Roles & Responsibility

Proposal Development and Writing: Research and write clear, concise, and compelling proposals for new business opportunities, including bids, RFPs (Request for Proposals), RFIs (Request for Information), and grants within the medical device sector.

Collaborate with cross-functional teams (engineering, regulatory, quality assurance, manufacturing, and sales) to gather technical information, pricing details, and other necessary content.

Market and Competitive Analysis: Conduct research on prospective clients, competitors, and market trends in the medical device industry.

Compliance and Regulatory Documentation: Work closely with regulatory and legal teams to ensure that proposals meet all necessary industry regulations and standards, such as ISO 13485, FDA 21 CFR Part 820, and MDR/IVDR (Medical Device Regulation/In Vitro Diagnostic Regulation). Address safety, quality assurance, and risk management aspects in proposals.

Project Management and Coordination: Manage timelines and ensure that all stakeholders contribute to the proposal content on time. Coordinate the proposal approval process with internal teams, ensuring alignment with the company's strategic goals and regulatory constraints. Prepare and revise drafts based on feedback from internal and external stakeholders.

Costing and Pricing: Collaborate with finance and supply chain teams to create accurate and competitive pricing strategies for proposed projects, including manufacturing costs, regulatory fees, and risk mitigation factors. Provide detailed cost breakdowns and justifications for clients as part of the proposal submission.

Client Communication and Presentations: Communicate directly with clients to clarify requirements, answer queries, and gather insights into their needs.

Prepare and deliver proposal presentations to clients, highlighting the companys strengths in manufacturing, product development, and regulatory compliance.

Technical and Product Knowledge: Maintain an in-depth understanding of the companys medical device products, manufacturing capabilities, and services offered.
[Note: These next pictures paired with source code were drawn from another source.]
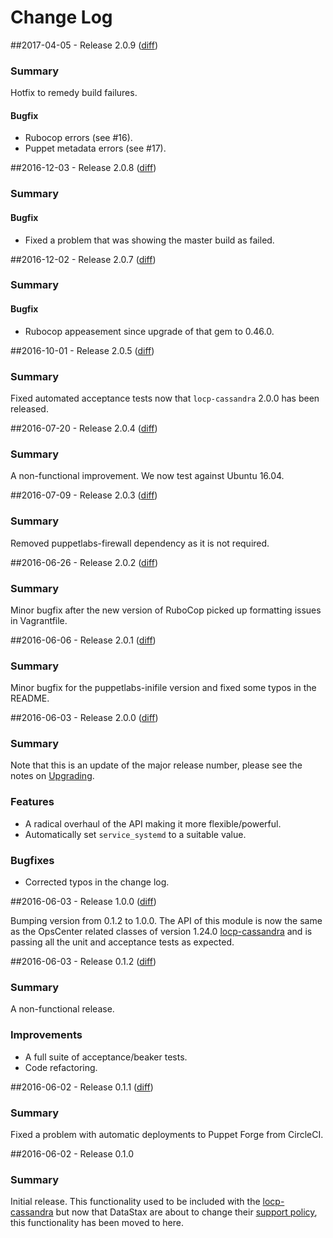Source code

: # Change Log

##2017-04-05 - Release 2.0.9 ([diff](https://github.com/locp/opscenter/compare/2.0.8...2.0.9))

### Summary

Hotfix to remedy build failures.

#### Bugfix
* Rubocop errors (see #16).
* Puppet metadata errors (see #17).

##2016-12-03 - Release 2.0.8 ([diff](https://github.com/locp/opscenter/compare/2.0.7...2.0.8))

### Summary

#### Bugfix
* Fixed a problem that was showing the master build as failed.

##2016-12-02 - Release 2.0.7 ([diff](https://github.com/locp/opscenter/compare/2.0.5...2.0.7))

### Summary

#### Bugfix
* Rubocop appeasement since upgrade of that gem to 0.46.0.

##2016-10-01 - Release 2.0.5 ([diff](https://github.com/locp/opscenter/compare/2.0.4...2.0.5))

### Summary
Fixed automated acceptance tests now that `locp-cassandra` 2.0.0 has been released.

##2016-07-20 - Release 2.0.4 ([diff](https://github.com/locp/opscenter/compare/2.0.3...2.0.4))

### Summary
A non-functional improvement.  We now test against Ubuntu 16.04.

##2016-07-09 - Release 2.0.3 ([diff](https://github.com/locp/opscenter/compare/2.0.2...2.0.3))

### Summary
Removed puppetlabs-firewall dependency as it is not required.

##2016-06-26 - Release 2.0.2 ([diff](https://github.com/locp/opscenter/compare/2.0.1...2.0.2))

### Summary
Minor bugfix after the new version of RuboCop picked up formatting issues in Vagrantfile.

##2016-06-06 - Release 2.0.1 ([diff](https://github.com/locp/opscenter/compare/2.0.0...2.0.1))

### Summary
Minor bugfix for the puppetlabs-inifile version and fixed some typos in the README.

##2016-06-03 - Release 2.0.0 ([diff](https://github.com/locp/opscenter/compare/1.0.0...2.0.0))

### Summary
Note that this is an update of the major release number, please see the notes on
[Upgrading](https://forge.puppet.com/locp/opscenter#Upgrading).


### Features
* A radical overhaul of the API making it more flexible/powerful.
* Automatically set `service_systemd` to a suitable value.

### Bugfixes
* Corrected typos in the change log.

##2016-06-03 - Release 1.0.0 ([diff](https://github.com/locp/opscenter/compare/0.1.2...1.0.0))

Bumping version from 0.1.2 to 1.0.0.  The API of this module is now the same as the
OpsCenter related classes of version 1.24.0
[locp-cassandra](https://forge.puppet.com/locp/cassandra) and is passing all the unit and
acceptance tests as expected.

##2016-06-03 - Release 0.1.2 ([diff](https://github.com/locp/opscenter/compare/0.1.1...0.1.2))

### Summary

A non-functional release.

### Improvements

* A full suite of acceptance/beaker tests.
* Code refactoring.

##2016-06-02 - Release 0.1.1 ([diff](https://github.com/locp/opscenter/compare/0.1.0...0.1.1))

### Summary

Fixed a problem with automatic deployments to Puppet Forge from CircleCI.

##2016-06-02 - Release 0.1.0

### Summary

Initial release. This functionality used to be included with the
[locp-cassandra](https://forge.puppet.com/locp/cassandra)
but now that DataStax are about to change their
[support policy](http://docs.datastax.com/en/opscenter/latest/opsc/opscPolicyChanges.html),
this functionality has been moved to here.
Revision and Customization of Proposals: Review and revise proposal templates regularly to reflect changes in regulations, company offerings, or market needs.

Post-Proposal Follow-Up: Provide support during the post-proposal phase, assisting with negotiations, clarifications, and additional information as required by clients. Work with the sales and project management teams to track and respond to feedback on submitted proposals.

Documentation and Record Keeping: Maintain a well-organized library of past proposals, case studies, and technical documents for future reference. Ensure all proposal-related documentation is up-to-date and stored in compliance with company policies and industry standards.

Skills Required: -

1.Bachelors Degree (Required): A degree in a STEM field (Science, Technology, Engineering, Mathematics).

2.Beneficial Qualifications: Experience in the Medical Device Industry or related fields (healthcare, life sciences) is highly valued.

3.Certifications in regulatory affairs (e.g., RAC – Regulatory Affairs Certification).

4.Technical Knowledge in fields like biomedical engineering or healthcare technology could be beneficial, particularly in more technical writing roles.

5.Regulatory Knowledge: Familiarity with FDA regulations, ISO 13485, MDR/IVDR, or other medical device-related standards and certifications may be required or preferred.